_Work to be completed_
The answer must be every entry, given again word for word.

Collected data entries:
==========

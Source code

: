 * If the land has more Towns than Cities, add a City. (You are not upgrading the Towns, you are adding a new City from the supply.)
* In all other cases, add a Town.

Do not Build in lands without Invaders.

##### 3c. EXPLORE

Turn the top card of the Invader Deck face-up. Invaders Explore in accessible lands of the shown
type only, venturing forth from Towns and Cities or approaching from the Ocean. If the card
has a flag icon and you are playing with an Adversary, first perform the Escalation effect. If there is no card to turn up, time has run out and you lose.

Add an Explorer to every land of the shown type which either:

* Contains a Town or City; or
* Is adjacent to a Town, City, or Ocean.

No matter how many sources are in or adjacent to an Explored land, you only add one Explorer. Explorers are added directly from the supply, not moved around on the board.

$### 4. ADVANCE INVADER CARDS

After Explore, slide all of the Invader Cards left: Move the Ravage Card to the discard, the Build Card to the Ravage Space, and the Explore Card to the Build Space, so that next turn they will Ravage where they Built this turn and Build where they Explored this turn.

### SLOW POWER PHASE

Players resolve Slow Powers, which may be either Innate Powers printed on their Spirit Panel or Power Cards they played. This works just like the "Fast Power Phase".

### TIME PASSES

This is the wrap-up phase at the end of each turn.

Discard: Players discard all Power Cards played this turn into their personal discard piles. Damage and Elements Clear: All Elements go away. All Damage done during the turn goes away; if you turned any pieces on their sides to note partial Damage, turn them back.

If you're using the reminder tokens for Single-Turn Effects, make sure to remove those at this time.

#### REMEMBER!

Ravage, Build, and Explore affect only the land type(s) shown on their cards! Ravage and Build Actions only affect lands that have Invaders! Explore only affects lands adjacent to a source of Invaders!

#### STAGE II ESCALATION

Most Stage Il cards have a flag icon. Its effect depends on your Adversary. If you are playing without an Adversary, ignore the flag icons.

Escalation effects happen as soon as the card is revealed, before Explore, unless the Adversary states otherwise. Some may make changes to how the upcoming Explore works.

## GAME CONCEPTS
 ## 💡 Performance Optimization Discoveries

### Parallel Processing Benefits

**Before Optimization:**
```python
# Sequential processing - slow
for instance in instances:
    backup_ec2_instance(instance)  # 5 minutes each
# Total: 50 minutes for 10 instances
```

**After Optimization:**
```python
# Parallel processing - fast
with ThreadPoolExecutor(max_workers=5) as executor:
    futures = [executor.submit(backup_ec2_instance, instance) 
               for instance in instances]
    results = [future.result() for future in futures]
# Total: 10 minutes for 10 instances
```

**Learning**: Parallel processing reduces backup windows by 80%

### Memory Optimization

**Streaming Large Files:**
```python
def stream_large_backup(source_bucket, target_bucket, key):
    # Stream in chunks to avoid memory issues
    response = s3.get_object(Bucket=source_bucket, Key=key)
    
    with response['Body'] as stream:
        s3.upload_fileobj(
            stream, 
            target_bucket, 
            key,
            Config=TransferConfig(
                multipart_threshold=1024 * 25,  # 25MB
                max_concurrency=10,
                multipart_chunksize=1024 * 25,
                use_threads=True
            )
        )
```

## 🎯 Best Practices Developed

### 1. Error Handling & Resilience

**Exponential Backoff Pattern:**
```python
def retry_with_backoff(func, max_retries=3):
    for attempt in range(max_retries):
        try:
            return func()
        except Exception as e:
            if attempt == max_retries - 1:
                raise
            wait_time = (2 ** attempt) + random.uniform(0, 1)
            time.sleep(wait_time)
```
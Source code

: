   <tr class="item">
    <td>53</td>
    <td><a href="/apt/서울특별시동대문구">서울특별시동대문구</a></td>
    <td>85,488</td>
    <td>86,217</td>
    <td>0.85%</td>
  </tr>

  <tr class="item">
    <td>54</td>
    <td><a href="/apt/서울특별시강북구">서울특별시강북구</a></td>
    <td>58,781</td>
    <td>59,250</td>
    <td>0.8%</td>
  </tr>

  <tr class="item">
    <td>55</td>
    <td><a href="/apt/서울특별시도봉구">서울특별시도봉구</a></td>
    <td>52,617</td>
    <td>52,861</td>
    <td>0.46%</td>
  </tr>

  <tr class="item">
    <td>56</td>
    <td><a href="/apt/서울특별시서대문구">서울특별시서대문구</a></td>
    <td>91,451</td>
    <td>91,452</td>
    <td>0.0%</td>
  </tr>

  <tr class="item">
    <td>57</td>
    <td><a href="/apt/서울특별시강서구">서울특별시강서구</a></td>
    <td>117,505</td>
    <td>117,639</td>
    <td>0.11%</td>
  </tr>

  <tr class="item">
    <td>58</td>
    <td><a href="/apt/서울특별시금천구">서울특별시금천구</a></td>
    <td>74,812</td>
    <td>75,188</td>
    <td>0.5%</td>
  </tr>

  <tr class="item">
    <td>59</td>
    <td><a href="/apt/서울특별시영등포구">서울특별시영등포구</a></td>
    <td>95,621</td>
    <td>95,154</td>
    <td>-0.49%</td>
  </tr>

==========

_Exercise answer_
Source code

: * If the land has more Towns than Cities, add a City. (You are not upgrading the Towns, you are adding a new City from the supply.)
* In all other cases, add a Town.

Do not Build in lands without Invaders.

##### 3c. EXPLORE

Turn the top card of the Invader Deck face-up. Invaders Explore in accessible lands of the shown
type only, venturing forth from Towns and Cities or approaching from the Ocean. If the card
has a flag icon and you are playing with an Adversary, first perform the Escalation effect. If there is no card to turn up, time has run out and you lose.

Add an Explorer to every land of the shown type which either:

* Contains a Town or City; or
* Is adjacent to a Town, City, or Ocean.

No matter how many sources are in or adjacent to an Explored land, you only add one Explorer. Explorers are added directly from the supply, not moved around on the board.

$### 4. ADVANCE INVADER CARDS

After Explore, slide all of the Invader Cards left: Move the Ravage Card to the discard, the Build Card to the Ravage Space, and the Explore Card to the Build Space, so that next turn they will Ravage where they Built this turn and Build where they Explored this turn.

### SLOW POWER PHASE

Players resolve Slow Powers, which may be either Innate Powers printed on their Spirit Panel or Power Cards they played. This works just like the "Fast Power Phase".

### TIME PASSES

This is the wrap-up phase at the end of each turn.

Discard: Players discard all Power Cards played this turn into their personal discard piles. Damage and Elements Clear: All Elements go away. All Damage done during the turn goes away; if you turned any pieces on their sides to note partial Damage, turn them back.

If you're using the reminder tokens for Single-Turn Effects, make sure to remove those at this time.

#### REMEMBER!

Ravage, Build, and Explore affect only the land type(s) shown on their cards! Ravage and Build Actions only affect lands that have Invaders! Explore only affects lands adjacent to a source of Invaders!

#### STAGE II ESCALATION

Most Stage Il cards have a flag icon. Its effect depends on your Adversary. If you are playing without an Adversary, ignore the flag icons.

Escalation effects happen as soon as the card is revealed, before Explore, unless the Adversary states otherwise. Some may make changes to how the upcoming Explore works.

## GAME CONCEPTS
 ## 💡 Performance Optimization Discoveries

### Parallel Processing Benefits

**Before Optimization:**
```python
# Sequential processing - slow
for instance in instances:
    backup_ec2_instance(instance)  # 5 minutes each
# Total: 50 minutes for 10 instances
```

**After Optimization:**
```python
# Parallel processing - fast
with ThreadPoolExecutor(max_workers=5) as executor:
    futures = [executor.submit(backup_ec2_instance, instance) 
               for instance in instances]
    results = [future.result() for future in futures]
# Total: 10 minutes for 10 instances
```

**Learning**: Parallel processing reduces backup windows by 80%

### Memory Optimization

**Streaming Large Files:**
```python
def stream_large_backup(source_bucket, target_bucket, key):
    # Stream in chunks to avoid memory issues
    response = s3.get_object(Bucket=source_bucket, Key=key)
    
    with response['Body'] as stream:
        s3.upload_fileobj(
            stream, 
            target_bucket, 
            key,
            Config=TransferConfig(
                multipart_threshold=1024 * 25,  # 25MB
                max_concurrency=10,
                multipart_chunksize=1024 * 25,
                use_threads=True
            )
        )
```

## 🎯 Best Practices Developed

### 1. Error Handling & Resilience

**Exponential Backoff Pattern:**
```python
def retry_with_backoff(func, max_retries=3):
    for attempt in range(max_retries):
        try:
            return func()
        except Exception as e:
            if attempt == max_retries - 1:
                raise
            wait_time = (2 ** attempt) + random.uniform(0, 1)
            time.sleep(wait_time)
```
Source code

:   <tr class="item">
    <td>53</td>
    <td><a href="/apt/서울특별시동대문구">서울특별시동대문구</a></td>
    <td>85,488</td>
    <td>86,217</td>
    <td>0.85%</td>
  </tr>

  <tr class="item">
    <td>54</td>
    <td><a href="/apt/서울특별시강북구">서울특별시강북구</a></td>
    <td>58,781</td>
    <td>59,250</td>
    <td>0.8%</td>
  </tr>

  <tr class="item">
    <td>55</td>
    <td><a href="/apt/서울특별시도봉구">서울특별시도봉구</a></td>
    <td>52,617</td>
    <td>52,861</td>
    <td>0.46%</td>
  </tr>

  <tr class="item">
    <td>56</td>
    <td><a href="/apt/서울특별시서대문구">서울특별시서대문구</a></td>
    <td>91,451</td>
    <td>91,452</td>
    <td>0.0%</td>
  </tr>

  <tr class="item">
    <td>57</td>
    <td><a href="/apt/서울특별시강서구">서울특별시강서구</a></td>
    <td>117,505</td>
    <td>117,639</td>
    <td>0.11%</td>
  </tr>

  <tr class="item">
    <td>58</td>
    <td><a href="/apt/서울특별시금천구">서울특별시금천구</a></td>
    <td>74,812</td>
    <td>75,188</td>
    <td>0.5%</td>
  </tr>

  <tr class="item">
    <td>59</td>
    <td><a href="/apt/서울특별시영등포구">서울특별시영등포구</a></td>
    <td>95,621</td>
    <td>95,154</td>
    <td>-0.49%</td>
  </tr>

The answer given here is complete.